In 2008, a second retail developer, Opus Northwest, abandoned its “High Streets” project that would have brought acres of stores topped by second-floor offices.
East King County’s two other big planned communities landed retail centers sooner, Redmond Ridge with a strip mall, Snoqualmie Ridge in more of a Main Street style.
Significant portions of Redmond Ridge’s and Snoqualmie Ridge’s corporate parks remain empty, although Snoqualmie Ridge attracted three more employers and 600 jobs over the past year.
The Issaquah Highlands has become a significant medical destination, first with Proliance Medical Center in 2009. Proliance, which employs about 200 people, is planning to expand.
Swedish Medical Center, opened in 2011, brought another 1,000 jobs and is in discussions with city officials about a major expansion.
Port Blakely expects Grand Ridge Plaza to bring about 500 retail jobs.
Although Bellevue College has yet to flesh out its plans for its future campus, it has told city officials it could have 1,650 parking spaces and serve as many as 4,000 students.
The Issaquah Highlands, with a 1,000-stall park and ride, has easy freeway access and the most frequent bus service of the urban villages to employment centers in Seattle and Bellevue.
Redmond Ridge and its companion communities, Redmond Ridge East and Trilogy at Redmond Ridge, were built outside any city and connected to Redmond by mostly two-lane roads. Traffic congestion during commute hours is “nearly intolerable,” said Redmond Mayor John Marchione.
“Redmond Ridge has always been difficult for Redmond in the sense that it is outside our borders but has a tremendous impact on the traffic on the east side of the city in particular,” he said.
Twin villages still in the pipeline — YarrowBay’s Lawson Hills and Villages projects in Black Diamond — will be even farther from major employment centers.

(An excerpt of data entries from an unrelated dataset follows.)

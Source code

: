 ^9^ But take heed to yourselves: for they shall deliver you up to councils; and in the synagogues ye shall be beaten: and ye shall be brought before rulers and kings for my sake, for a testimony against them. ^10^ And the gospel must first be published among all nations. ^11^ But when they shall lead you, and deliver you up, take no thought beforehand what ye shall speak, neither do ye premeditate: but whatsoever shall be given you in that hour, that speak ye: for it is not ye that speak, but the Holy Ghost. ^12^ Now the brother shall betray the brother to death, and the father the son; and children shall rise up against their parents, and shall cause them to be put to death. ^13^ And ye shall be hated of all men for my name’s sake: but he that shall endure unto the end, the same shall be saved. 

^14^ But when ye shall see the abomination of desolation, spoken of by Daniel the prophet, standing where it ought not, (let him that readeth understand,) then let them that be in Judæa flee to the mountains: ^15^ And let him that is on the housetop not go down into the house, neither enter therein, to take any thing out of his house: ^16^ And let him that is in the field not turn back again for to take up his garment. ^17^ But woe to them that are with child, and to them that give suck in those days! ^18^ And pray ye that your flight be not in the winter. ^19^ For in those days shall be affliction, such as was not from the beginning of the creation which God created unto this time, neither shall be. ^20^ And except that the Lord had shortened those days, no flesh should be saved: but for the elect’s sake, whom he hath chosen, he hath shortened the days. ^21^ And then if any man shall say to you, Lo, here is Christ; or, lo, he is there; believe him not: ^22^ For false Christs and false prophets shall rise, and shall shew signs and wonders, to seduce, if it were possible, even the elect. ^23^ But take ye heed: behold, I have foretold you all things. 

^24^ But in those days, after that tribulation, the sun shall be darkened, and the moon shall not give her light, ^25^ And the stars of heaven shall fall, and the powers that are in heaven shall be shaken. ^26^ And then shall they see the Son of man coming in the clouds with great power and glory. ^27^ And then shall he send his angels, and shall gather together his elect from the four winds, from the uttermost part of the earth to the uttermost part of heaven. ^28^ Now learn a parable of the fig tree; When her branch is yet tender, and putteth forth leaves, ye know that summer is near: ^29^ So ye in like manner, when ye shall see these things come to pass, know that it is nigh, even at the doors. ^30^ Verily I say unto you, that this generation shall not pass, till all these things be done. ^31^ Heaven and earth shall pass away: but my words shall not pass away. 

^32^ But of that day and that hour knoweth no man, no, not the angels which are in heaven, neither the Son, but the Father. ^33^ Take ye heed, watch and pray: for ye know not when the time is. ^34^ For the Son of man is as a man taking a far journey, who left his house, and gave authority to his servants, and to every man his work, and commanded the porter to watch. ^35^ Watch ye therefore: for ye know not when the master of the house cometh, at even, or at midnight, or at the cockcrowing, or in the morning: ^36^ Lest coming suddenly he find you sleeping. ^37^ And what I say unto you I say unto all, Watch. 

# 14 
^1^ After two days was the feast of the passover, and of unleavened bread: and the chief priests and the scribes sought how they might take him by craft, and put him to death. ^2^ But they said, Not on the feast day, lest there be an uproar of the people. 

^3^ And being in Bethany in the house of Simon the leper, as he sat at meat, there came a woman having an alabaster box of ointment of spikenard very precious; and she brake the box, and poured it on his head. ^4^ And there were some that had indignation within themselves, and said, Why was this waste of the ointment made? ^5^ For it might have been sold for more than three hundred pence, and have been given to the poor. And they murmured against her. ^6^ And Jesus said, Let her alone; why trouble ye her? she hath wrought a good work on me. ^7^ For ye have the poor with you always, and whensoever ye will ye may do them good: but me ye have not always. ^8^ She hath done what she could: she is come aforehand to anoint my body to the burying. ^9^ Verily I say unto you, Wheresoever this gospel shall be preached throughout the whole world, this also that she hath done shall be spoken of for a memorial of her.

While representatives of the Washington Environmental Council and Mountains to Sound Greenway Trust supported the original development agreement, some environmentalists are unhappy about the result.
“It’s not good, concentrated, new urbanist growth,” said Connie Marsh of the Issaquah Environmental Council. “It is something else ... Everybody pretty much has to get in their cars and drive everywhere, including the park and ride because very few people can walk to the park and ride.”
If Grand Ridge had been developed instead with 5-acre lots, she said, “We still would have a forested hillside instead of a stripped abomination off I-90.”
The Issaquah Highlands was largely laid out by Peter Calthorpe, an early advocate of “sustainable,” transit-oriented development and a founder of the Congress for the New Urbanism.
“I guess the lesson here is that building a truly great town — this is a town, it’s not a project — takes time,” Calthorpe said. “We all tend to be very impatient and want to see the vision realized very quickly. It’s naturally incremental.”
Although initially disappointed that Microsoft didn’t become the dominant employer it might have been, Calthorpe said recently, “This is probably for the best. Things are more interesting and quirky and more real when they happen over time.”